EXERCISE DETAILS
Could you restate the whole listing word for word?

LISTED RECORDS

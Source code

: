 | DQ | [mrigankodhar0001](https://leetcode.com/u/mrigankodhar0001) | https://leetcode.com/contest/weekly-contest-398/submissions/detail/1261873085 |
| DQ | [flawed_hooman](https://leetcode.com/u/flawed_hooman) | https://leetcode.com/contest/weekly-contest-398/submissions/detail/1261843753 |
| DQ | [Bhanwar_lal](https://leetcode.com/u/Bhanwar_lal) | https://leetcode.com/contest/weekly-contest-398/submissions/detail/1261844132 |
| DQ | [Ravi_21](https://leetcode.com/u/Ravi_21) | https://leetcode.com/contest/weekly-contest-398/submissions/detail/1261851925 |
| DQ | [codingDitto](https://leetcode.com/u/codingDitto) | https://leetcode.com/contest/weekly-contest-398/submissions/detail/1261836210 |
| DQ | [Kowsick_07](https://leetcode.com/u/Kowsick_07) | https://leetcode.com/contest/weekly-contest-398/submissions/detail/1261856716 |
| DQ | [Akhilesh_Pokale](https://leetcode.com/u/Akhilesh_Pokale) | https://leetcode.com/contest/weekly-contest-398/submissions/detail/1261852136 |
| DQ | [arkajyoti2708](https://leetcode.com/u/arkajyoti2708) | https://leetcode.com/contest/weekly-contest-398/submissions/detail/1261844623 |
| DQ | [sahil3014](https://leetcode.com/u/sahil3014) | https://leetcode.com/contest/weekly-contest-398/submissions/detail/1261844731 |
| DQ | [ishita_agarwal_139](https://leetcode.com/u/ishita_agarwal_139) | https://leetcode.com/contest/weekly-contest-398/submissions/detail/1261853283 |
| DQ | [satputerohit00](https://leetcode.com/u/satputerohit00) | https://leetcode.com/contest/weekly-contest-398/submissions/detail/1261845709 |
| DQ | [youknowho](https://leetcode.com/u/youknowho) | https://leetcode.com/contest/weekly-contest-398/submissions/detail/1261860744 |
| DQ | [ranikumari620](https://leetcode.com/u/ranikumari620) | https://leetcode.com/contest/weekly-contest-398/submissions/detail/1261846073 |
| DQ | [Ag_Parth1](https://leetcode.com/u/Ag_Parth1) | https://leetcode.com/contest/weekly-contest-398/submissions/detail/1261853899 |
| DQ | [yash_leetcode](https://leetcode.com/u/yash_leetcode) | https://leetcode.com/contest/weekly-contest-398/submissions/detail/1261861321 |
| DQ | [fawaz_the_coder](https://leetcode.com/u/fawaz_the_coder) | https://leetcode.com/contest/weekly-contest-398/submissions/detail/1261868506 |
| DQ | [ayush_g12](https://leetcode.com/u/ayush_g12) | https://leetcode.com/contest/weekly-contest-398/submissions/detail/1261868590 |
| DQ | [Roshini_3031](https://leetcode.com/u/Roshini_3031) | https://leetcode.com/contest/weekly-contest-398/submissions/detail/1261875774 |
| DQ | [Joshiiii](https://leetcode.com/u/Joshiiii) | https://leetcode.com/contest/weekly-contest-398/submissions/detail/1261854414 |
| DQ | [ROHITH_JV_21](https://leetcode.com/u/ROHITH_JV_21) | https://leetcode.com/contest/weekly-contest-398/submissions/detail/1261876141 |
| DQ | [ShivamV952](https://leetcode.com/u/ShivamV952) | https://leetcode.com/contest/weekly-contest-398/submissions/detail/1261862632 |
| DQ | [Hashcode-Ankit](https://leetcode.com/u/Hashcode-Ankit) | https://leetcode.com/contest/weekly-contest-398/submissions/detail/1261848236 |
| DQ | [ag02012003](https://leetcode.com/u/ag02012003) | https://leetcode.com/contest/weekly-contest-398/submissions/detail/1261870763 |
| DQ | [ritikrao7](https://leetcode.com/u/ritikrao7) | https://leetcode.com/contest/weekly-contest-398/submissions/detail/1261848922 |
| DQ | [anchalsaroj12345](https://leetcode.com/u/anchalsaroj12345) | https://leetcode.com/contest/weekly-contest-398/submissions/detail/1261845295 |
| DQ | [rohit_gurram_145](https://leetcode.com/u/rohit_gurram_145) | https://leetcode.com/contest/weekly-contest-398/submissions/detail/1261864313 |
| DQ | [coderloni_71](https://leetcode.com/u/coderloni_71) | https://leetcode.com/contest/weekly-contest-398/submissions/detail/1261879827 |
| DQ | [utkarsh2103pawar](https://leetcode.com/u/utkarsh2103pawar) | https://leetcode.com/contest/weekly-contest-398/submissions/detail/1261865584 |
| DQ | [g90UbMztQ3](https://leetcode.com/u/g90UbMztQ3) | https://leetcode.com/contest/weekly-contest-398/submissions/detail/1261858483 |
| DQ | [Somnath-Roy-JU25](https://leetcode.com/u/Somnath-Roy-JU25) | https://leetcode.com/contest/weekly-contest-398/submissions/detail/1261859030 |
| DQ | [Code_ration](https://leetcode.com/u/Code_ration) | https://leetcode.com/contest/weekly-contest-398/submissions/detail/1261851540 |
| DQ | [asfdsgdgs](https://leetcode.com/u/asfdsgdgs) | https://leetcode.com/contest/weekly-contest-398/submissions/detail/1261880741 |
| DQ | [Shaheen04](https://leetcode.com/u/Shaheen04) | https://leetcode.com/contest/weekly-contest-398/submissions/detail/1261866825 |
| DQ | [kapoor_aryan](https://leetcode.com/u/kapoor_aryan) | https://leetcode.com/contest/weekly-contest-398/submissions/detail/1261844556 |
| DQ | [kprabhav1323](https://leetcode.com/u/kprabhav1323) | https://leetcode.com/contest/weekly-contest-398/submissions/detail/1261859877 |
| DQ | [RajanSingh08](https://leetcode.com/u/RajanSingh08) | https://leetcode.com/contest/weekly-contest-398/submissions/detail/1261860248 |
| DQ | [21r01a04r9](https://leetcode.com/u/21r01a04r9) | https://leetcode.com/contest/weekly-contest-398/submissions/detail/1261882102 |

RESULT
Source code

: | DQ | [mrigankodhar0001](https://leetcode.com/u/mrigankodhar0001) | https://leetcode.com/contest/weekly-contest-398/submissions/detail/1261873085 |
| DQ | [flawed_hooman](https://leetcode.com/u/flawed_hooman) | https://leetcode.com/contest/weekly-contest-398/submissions/detail/1261843753 |
| DQ | [Bhanwar_lal](https://leetcode.com/u/Bhanwar_lal) | https://leetcode.com/contest/weekly-contest-398/submissions/detail/1261844132 |
| DQ | [Ravi_21](https://leetcode.com/u/Ravi_21) | https://leetcode.com/contest/weekly-contest-398/submissions/detail/1261851925 |
| DQ | [codingDitto](https://leetcode.com/u/codingDitto) | https://leetcode.com/contest/weekly-contest-398/submissions/detail/1261836210 |
| DQ | [Kowsick_07](https://leetcode.com/u/Kowsick_07) | https://leetcode.com/contest/weekly-contest-398/submissions/detail/1261856716 |
| DQ | [Akhilesh_Pokale](https://leetcode.com/u/Akhilesh_Pokale) | https://leetcode.com/contest/weekly-contest-398/submissions/detail/1261852136 |
| DQ | [arkajyoti2708](https://leetcode.com/u/arkajyoti2708) | https://leetcode.com/contest/weekly-contest-398/submissions/detail/1261844623 |
| DQ | [sahil3014](https://leetcode.com/u/sahil3014) | https://leetcode.com/contest/weekly-contest-398/submissions/detail/1261844731 |
| DQ | [ishita_agarwal_139](https://leetcode.com/u/ishita_agarwal_139) | https://leetcode.com/contest/weekly-contest-398/submissions/detail/1261853283 |
| DQ | [satputerohit00](https://leetcode.com/u/satputerohit00) | https://leetcode.com/contest/weekly-contest-398/submissions/detail/1261845709 |
| DQ | [youknowho](https://leetcode.com/u/youknowho) | https://leetcode.com/contest/weekly-contest-398/submissions/detail/1261860744 |
| DQ | [ranikumari620](https://leetcode.com/u/ranikumari620) | https://leetcode.com/contest/weekly-contest-398/submissions/detail/1261846073 |
| DQ | [Ag_Parth1](https://leetcode.com/u/Ag_Parth1) | https://leetcode.com/contest/weekly-contest-398/submissions/detail/1261853899 |
| DQ | [yash_leetcode](https://leetcode.com/u/yash_leetcode) | https://leetcode.com/contest/weekly-contest-398/submissions/detail/1261861321 |
| DQ | [fawaz_the_coder](https://leetcode.com/u/fawaz_the_coder) | https://leetcode.com/contest/weekly-contest-398/submissions/detail/1261868506 |
| DQ | [ayush_g12](https://leetcode.com/u/ayush_g12) | https://leetcode.com/contest/weekly-contest-398/submissions/detail/1261868590 |
| DQ | [Roshini_3031](https://leetcode.com/u/Roshini_3031) | https://leetcode.com/contest/weekly-contest-398/submissions/detail/1261875774 |
| DQ | [Joshiiii](https://leetcode.com/u/Joshiiii) | https://leetcode.com/contest/weekly-contest-398/submissions/detail/1261854414 |
| DQ | [ROHITH_JV_21](https://leetcode.com/u/ROHITH_JV_21) | https://leetcode.com/contest/weekly-contest-398/submissions/detail/1261876141 |
| DQ | [ShivamV952](https://leetcode.com/u/ShivamV952) | https://leetcode.com/contest/weekly-contest-398/submissions/detail/1261862632 |
| DQ | [Hashcode-Ankit](https://leetcode.com/u/Hashcode-Ankit) | https://leetcode.com/contest/weekly-contest-398/submissions/detail/1261848236 |
| DQ | [ag02012003](https://leetcode.com/u/ag02012003) | https://leetcode.com/contest/weekly-contest-398/submissions/detail/1261870763 |
| DQ | [ritikrao7](https://leetcode.com/u/ritikrao7) | https://leetcode.com/contest/weekly-contest-398/submissions/detail/1261848922 |
| DQ | [anchalsaroj12345](https://leetcode.com/u/anchalsaroj12345) | https://leetcode.com/contest/weekly-contest-398/submissions/detail/1261845295 |
| DQ | [rohit_gurram_145](https://leetcode.com/u/rohit_gurram_145) | https://leetcode.com/contest/weekly-contest-398/submissions/detail/1261864313 |
| DQ | [coderloni_71](https://leetcode.com/u/coderloni_71) | https://leetcode.com/contest/weekly-contest-398/submissions/detail/1261879827 |
| DQ | [utkarsh2103pawar](https://leetcode.com/u/utkarsh2103pawar) | https://leetcode.com/contest/weekly-contest-398/submissions/detail/1261865584 |
| DQ | [g90UbMztQ3](https://leetcode.com/u/g90UbMztQ3) | https://leetcode.com/contest/weekly-contest-398/submissions/detail/1261858483 |
| DQ | [Somnath-Roy-JU25](https://leetcode.com/u/Somnath-Roy-JU25) | https://leetcode.com/contest/weekly-contest-398/submissions/detail/1261859030 |
| DQ | [Code_ration](https://leetcode.com/u/Code_ration) | https://leetcode.com/contest/weekly-contest-398/submissions/detail/1261851540 |
| DQ | [asfdsgdgs](https://leetcode.com/u/asfdsgdgs) | https://leetcode.com/contest/weekly-contest-398/submissions/detail/1261880741 |
| DQ | [Shaheen04](https://leetcode.com/u/Shaheen04) | https://leetcode.com/contest/weekly-contest-398/submissions/detail/1261866825 |
| DQ | [kapoor_aryan](https://leetcode.com/u/kapoor_aryan) | https://leetcode.com/contest/weekly-contest-398/submissions/detail/1261844556 |
| DQ | [kprabhav1323](https://leetcode.com/u/kprabhav1323) | https://leetcode.com/contest/weekly-contest-398/submissions/detail/1261859877 |
| DQ | [RajanSingh08](https://leetcode.com/u/RajanSingh08) | https://leetcode.com/contest/weekly-contest-398/submissions/detail/1261860248 |
| DQ | [21r01a04r9](https://leetcode.com/u/21r01a04r9) | https://leetcode.com/contest/weekly-contest-398/submissions/detail/1261882102 |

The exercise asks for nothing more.